A review by Moshe Rachmuth

When A. Patzer (that’s me) opened the new Fritztrainer (downloadable) DVD about Alekhine he had two goals. The first goal was to improve his chess and the second was to finally understand how to pronounce the name of the fourth world champion.

Since this was P.’s first time to download from the chessbase store he had to download both the Chessreader 12 and the Alekhine Fritztrainer and install them on his computer. Patzer timed the reader installation at five minutes and the trainer installation at four. That is really neat for a one gigabyte installation. More importantly, all that Patzer had to do during the installations was to press “OK” and “Continue.” A.P. does not like to make decisions during installations. When you come to think of it, A.P. also does not like making decisions on the chess board or in life.

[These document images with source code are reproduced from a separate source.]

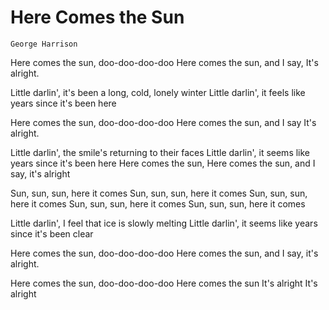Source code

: # Here Comes the Sun
`George Harrison`

Here comes the sun, doo-doo-doo-doo
Here comes the sun, and I say, It's alright.

Little darlin', it's been a long, cold, lonely winter
Little darlin', it feels like years since it's been here

Here comes the sun, doo-doo-doo-doo
Here comes the sun, and I say It's alright.

Little darlin', the smile's returning to their faces
Little darlin', it seems like years since it's been here
Here comes the sun, Here comes the sun, and I say, it's alright

Sun, sun, sun, here it comes
Sun, sun, sun, here it comes
Sun, sun, sun, here it comes
Sun, sun, sun, here it comes
Sun, sun, sun, here it comes

Little darlin', I feel that ice is slowly melting
Little darlin', it seems like years since it's been clear

Here comes the sun, doo-doo-doo-doo
Here comes the sun, and I say, it's alright.

Here comes the sun, doo-doo-doo-doo
Here comes the sun
It's alright
It's alright
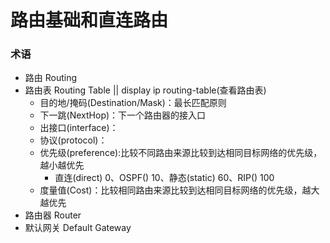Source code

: # 路由基础和直连路由
### 术语
- 路由 Routing
- 路由表 Routing Table || display ip routing-table(查看路由表)
  - 目的地/掩码(Destination/Mask)：最长匹配原则
  - 下一跳(NextHop)：下一个路由器的接入口
  - 出接口(interface)：
  - 协议(protocol)：
  - 优先级(preference):比较不同路由来源比较到达相同目标网络的优先级，越小越优先
    - 直连(direct) 0、OSPF() 10、静态(static) 60、RIP() 100
  - 度量值(Cost)：比较相同路由来源比较到达相同目标网络的优先级，越大越优先
- 路由器 Router
- 默认网关 Default Gateway
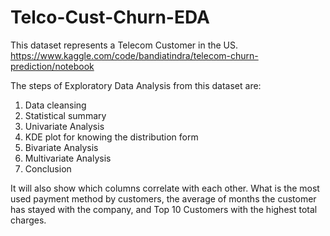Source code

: # Telco-Cust-Churn-EDA

This dataset represents a Telecom Customer in the US. https://www.kaggle.com/code/bandiatindra/telecom-churn-prediction/notebook

The steps of Exploratory Data Analysis from this dataset are:

1. Data cleansing
2. Statistical summary
3. Univariate Analysis
4. KDE plot for knowing the distribution form
5. Bivariate Analysis
6. Multivariate Analysis
7. Conclusion

It will also show which columns correlate with each other. What is the most used payment method by customers, the average of months the customer has stayed with the company, and Top 10 Customers with the highest total charges.
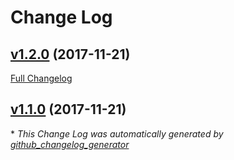 # Change Log

## [v1.2.0](https://github.com/feathers-plus/cache/tree/v1.2.0) (2017-11-21)
[Full Changelog](https://github.com/feathers-plus/cache/compare/v1.1.0...v1.2.0)

## [v1.1.0](https://github.com/feathers-plus/cache/tree/v1.1.0) (2017-11-21)


\* *This Change Log was automatically generated by [github_changelog_generator](https://github.com/skywinder/Github-Changelog-Generator)*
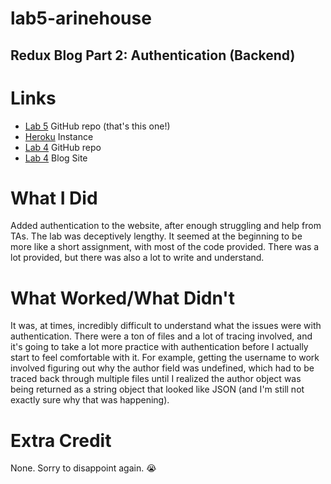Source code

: # lab5-arinehouse
## Redux Blog Part 2: Authentication (Backend)

# Links
* [Lab 5](https://github.com/dartmouth-cs52-17S/lab5-arinehouse) GitHub repo (that's this one!)
* [Heroku](https://redux-blog-backend.herokuapp.com/) Instance
* [Lab 4](https://github.com/dartmouth-cs52-17S/lab4-arinehouse) GitHub repo
* [Lab 4](https://redux-blog.surge.sh) Blog Site


# What I Did
Added authentication to the website, after enough struggling and help from TAs. The lab was deceptively lengthy. It seemed at the beginning to be more like a short assignment, with most of the code provided. There was a lot provided, but there was also a lot to write and understand.

# What Worked/What Didn't
It was, at times, incredibly difficult to understand what the issues were with authentication. There were a ton of files and a lot of tracing involved, and it's going to take a lot more practice with authentication before I actually start to feel comfortable with it. For example, getting the username to work involved figuring out why the author field was undefined, which had to be traced back through multiple files until I realized the author object was being returned as a string object that looked like JSON (and I'm still not exactly sure why that was happening).

# Extra Credit
None. Sorry to disappoint again. :sob:
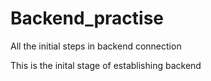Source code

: # Backend_practise
All the initial steps in backend connection

This is the inital stage of establishing backend 
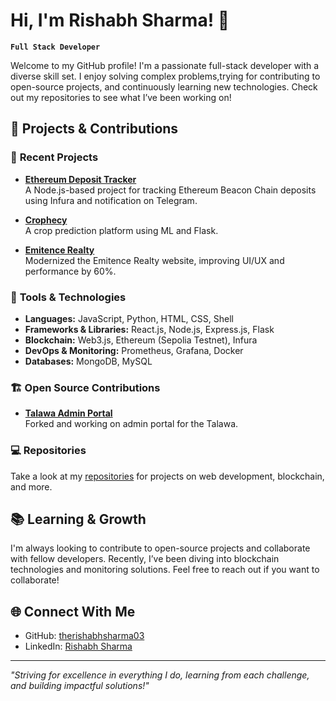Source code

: 
# Hi, I'm Rishabh Sharma! 👋

**`Full Stack Developer`**

Welcome to my GitHub profile! I'm a passionate full-stack developer with a diverse skill set. I enjoy solving complex problems,trying for contributing to open-source projects, and continuously learning new technologies. Check out my repositories to see what I’ve been working on!

## 🚀 Projects & Contributions

### 🌱 **Recent Projects**
- **[Ethereum Deposit Tracker](https://github.com/therishabhsharma03/Luganodes-Task-Ethereum-Deposit-Tracker)**  
  A Node.js-based project for tracking Ethereum Beacon Chain deposits using Infura and notification on Telegram.
  
- **[Crophecy](https://github.com/therishabhsharma03/crophecy_ml_model)**  
  A crop prediction platform using ML and Flask.

- **[Emitence Realty](https://github.com/therishabhsharma03/emitence_react2.0.0)**  
  Modernized the Emitence Realty website, improving UI/UX and performance by 60%.

### 🔧 **Tools & Technologies**
- **Languages:** JavaScript, Python, HTML, CSS, Shell
- **Frameworks & Libraries:** React.js, Node.js, Express.js, Flask
- **Blockchain:** Web3.js, Ethereum (Sepolia Testnet), Infura
- **DevOps & Monitoring:** Prometheus, Grafana, Docker
- **Databases:** MongoDB, MySQL

### 🏗️ **Open Source Contributions**
- **[Talawa Admin Portal](https://github.com/therishabhsharma03/talawa-admin)**  
  Forked and working on admin portal for the Talawa.

### 💻 **Repositories**
Take a look at my [repositories](https://github.com/therishabhsharma03?tab=repositories) for projects on web development, blockchain, and more.  


## 📚 **Learning & Growth**
I'm always looking to contribute to open-source projects and collaborate with fellow developers. Recently, I’ve been diving into blockchain technologies and monitoring solutions. Feel free to reach out if you want to collaborate!

## 🌐 **Connect With Me**
- GitHub: [therishabhsharma03](https://github.com/therishabhsharma03)
- LinkedIn: [Rishabh Sharma](https://www.linkedin.com/in/rishabhsssharma/)

---

_"Striving for excellence in everything I do, learning from each challenge, and building impactful solutions!"_
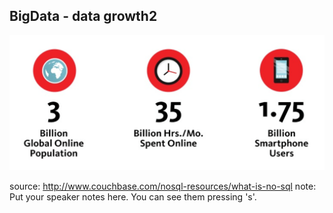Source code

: ##  BigData - data growth2

<img src="../images/data-growth2.png"/>

source: http://www.couchbase.com/nosql-resources/what-is-no-sql
note:
    Put your speaker notes here.
    You can see them pressing 's'.
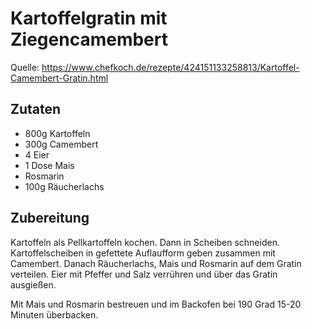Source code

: # Kartoffelgratin mit Ziegencamembert

Quelle: https://www.chefkoch.de/rezepte/424151133258813/Kartoffel-Camembert-Gratin.html

## Zutaten

* 800g Kartoffeln
* 300g Camembert
* 4 Eier
* 1 Dose Mais
* Rosmarin
* 100g Räucherlachs


## Zubereitung

Kartoffeln als Pellkartoffeln kochen. Dann in Scheiben schneiden.
Kartoffelscheiben in gefettete Auflaufform geben zusammen mit Camembert.
Danach Räucherlachs, Mais und Rosmarin auf dem Gratin verteilen.
Eier mit Pfeffer und Salz verrühren und über das Gratin ausgießen.

Mit Mais und Rosmarin bestreuen und im Backofen bei 190 Grad 15-20 Minuten überbacken.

There is one kind of decisions that A.P. likes making, though, and that is the chocolate box decision. You know, when you open a chocolate box and have to decide if you start with the caramel chocolate, the coffee bon-bon or the marzipan delight (some will never eat anything with marzipan but these people I cannot understand and will not oblige to).

Anyway, I mentioned the chocolate box because this is what this Fritztrainer is like only with Alekhine instead of chocolate. You can have Alekhine openings, Alekhine endgames, Alekhine tactics and Alekhine strategy, each coming with a different trainer. Just choose what you like.

Patzer decided to start with the tactics. If there was one thing Alekhine is famous for it is his wild and unexpected moves so why not start with what Alekhine is known for? This is especially true with A.P. who is also known for his unforgetable moves, even if Patzer’s moves are unforgettable in a different way…

The tactics section is led by IM Oliver Reeh. It has 24 interactive mini lectures that are simply awesome. The greatest thing is the interactive nature of the lectures. Reeh talks for about a minute and asks you to suggest a move for Alekhine. You make a suggestion for Alekhine by making a move on the board and then the movie continues with Reeh reacting to your suggestion. For example, when you look at Znosko-Borowsky Vs. Alekhine, 1913, if you make the right move (I will not tell you what it is) Reeh says, “Very well seen…” and explains why it works, while if you make the wrong move Reeh says, “this is a very attractive move but…” and explains why it does not work. I cannot explain how pleasurable it is to hear an IM comment positively on your choice (and there are plenty of questions so you are bound to get a correct one from time to time.)

As for my second goal from the Trainer, Reeh pronounces the name the American way, which is A-Le-Kine.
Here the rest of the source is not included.